▶ **YOUR GOAL**
Going through the entries below, work out how many lines have the string "github" in them. Give the number and nothing more.

▶ **DATA RECORDS**
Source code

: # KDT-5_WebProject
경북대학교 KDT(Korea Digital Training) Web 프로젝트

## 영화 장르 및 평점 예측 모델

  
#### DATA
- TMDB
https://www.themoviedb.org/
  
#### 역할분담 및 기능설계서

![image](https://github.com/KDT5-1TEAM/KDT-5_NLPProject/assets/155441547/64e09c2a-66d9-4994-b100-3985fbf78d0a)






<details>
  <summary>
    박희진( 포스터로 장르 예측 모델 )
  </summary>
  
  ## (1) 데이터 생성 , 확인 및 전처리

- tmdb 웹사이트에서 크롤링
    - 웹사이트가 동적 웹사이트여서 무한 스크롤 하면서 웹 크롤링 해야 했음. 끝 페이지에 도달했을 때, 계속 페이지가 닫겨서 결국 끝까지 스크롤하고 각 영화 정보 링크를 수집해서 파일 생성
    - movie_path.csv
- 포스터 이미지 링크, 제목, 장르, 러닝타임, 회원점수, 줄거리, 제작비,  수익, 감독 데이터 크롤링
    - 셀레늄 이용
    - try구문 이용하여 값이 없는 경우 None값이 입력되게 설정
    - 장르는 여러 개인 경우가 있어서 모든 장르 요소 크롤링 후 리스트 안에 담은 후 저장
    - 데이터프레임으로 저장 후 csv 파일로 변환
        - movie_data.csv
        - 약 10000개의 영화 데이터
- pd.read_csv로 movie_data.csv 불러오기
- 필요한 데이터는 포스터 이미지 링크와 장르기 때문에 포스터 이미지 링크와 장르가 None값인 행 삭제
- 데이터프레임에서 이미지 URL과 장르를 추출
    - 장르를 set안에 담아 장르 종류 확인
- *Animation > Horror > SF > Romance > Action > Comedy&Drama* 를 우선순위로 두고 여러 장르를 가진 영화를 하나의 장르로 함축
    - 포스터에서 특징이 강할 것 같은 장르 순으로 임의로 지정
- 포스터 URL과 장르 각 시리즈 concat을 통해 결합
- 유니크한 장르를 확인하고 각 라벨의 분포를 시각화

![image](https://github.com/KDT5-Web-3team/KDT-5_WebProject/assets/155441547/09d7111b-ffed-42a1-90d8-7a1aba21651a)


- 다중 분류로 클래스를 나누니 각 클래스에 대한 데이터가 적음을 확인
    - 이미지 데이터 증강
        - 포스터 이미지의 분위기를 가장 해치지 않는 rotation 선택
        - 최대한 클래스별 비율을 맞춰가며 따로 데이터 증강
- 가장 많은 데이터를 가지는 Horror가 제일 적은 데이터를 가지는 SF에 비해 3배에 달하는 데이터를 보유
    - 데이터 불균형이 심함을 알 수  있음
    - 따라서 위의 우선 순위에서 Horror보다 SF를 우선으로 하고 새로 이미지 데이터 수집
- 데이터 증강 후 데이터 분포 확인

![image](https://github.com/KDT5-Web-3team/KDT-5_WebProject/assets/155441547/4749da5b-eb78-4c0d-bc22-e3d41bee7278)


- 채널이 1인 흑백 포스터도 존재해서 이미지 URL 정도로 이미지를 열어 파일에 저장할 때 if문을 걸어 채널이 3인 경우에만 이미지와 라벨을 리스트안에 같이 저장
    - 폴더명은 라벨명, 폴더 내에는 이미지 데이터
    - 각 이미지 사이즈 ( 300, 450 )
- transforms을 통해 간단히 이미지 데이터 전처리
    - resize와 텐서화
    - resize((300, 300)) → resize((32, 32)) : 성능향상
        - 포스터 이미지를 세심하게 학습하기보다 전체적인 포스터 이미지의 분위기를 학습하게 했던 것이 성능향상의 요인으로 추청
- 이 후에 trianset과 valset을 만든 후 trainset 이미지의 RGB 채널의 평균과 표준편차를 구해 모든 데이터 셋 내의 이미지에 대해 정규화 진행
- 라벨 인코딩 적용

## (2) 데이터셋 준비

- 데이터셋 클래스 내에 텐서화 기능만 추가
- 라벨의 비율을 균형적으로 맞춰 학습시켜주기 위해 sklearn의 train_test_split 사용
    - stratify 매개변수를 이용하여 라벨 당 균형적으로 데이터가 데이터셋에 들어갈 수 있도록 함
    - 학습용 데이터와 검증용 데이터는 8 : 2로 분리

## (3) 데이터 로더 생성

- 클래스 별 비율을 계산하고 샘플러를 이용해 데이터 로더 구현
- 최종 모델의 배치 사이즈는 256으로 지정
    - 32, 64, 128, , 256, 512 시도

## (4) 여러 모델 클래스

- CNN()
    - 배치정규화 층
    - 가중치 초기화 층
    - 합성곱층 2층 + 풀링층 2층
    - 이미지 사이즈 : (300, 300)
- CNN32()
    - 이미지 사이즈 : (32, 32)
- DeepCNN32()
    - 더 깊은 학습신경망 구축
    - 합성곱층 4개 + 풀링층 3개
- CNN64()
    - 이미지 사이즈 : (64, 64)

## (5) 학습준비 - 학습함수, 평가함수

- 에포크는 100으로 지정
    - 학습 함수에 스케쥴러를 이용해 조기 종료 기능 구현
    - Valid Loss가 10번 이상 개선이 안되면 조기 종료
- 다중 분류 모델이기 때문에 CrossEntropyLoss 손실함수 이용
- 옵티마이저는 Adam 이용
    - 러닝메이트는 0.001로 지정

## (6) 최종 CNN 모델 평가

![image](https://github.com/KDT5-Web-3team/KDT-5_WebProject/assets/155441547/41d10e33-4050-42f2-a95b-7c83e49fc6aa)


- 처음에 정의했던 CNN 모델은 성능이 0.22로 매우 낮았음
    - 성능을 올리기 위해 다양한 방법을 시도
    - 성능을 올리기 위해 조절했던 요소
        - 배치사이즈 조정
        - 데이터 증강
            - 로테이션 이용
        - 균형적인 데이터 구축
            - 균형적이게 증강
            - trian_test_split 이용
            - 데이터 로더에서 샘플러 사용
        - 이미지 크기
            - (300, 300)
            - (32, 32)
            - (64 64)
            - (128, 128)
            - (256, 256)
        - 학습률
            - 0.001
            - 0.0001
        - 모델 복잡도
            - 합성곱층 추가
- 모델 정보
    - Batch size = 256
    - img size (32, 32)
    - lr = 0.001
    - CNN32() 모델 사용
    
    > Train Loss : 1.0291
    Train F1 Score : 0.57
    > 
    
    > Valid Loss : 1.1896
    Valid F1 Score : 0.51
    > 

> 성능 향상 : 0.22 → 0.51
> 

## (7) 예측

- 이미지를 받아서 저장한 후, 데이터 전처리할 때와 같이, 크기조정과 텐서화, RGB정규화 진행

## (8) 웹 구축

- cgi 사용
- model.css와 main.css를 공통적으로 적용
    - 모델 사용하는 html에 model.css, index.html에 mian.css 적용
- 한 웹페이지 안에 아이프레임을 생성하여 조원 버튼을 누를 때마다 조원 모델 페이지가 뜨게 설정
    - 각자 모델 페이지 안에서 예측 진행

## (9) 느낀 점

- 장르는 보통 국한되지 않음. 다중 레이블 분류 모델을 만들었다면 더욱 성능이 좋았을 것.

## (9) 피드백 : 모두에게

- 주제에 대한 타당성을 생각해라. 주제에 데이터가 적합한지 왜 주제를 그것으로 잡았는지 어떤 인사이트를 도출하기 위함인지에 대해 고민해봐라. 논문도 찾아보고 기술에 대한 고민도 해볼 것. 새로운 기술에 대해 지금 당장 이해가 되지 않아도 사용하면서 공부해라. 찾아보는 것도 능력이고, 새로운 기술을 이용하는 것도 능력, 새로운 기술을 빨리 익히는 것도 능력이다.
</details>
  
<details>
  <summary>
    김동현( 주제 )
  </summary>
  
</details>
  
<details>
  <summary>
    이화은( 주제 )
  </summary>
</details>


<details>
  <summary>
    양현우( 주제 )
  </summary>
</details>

▶ **SOLUTION BELOW**
4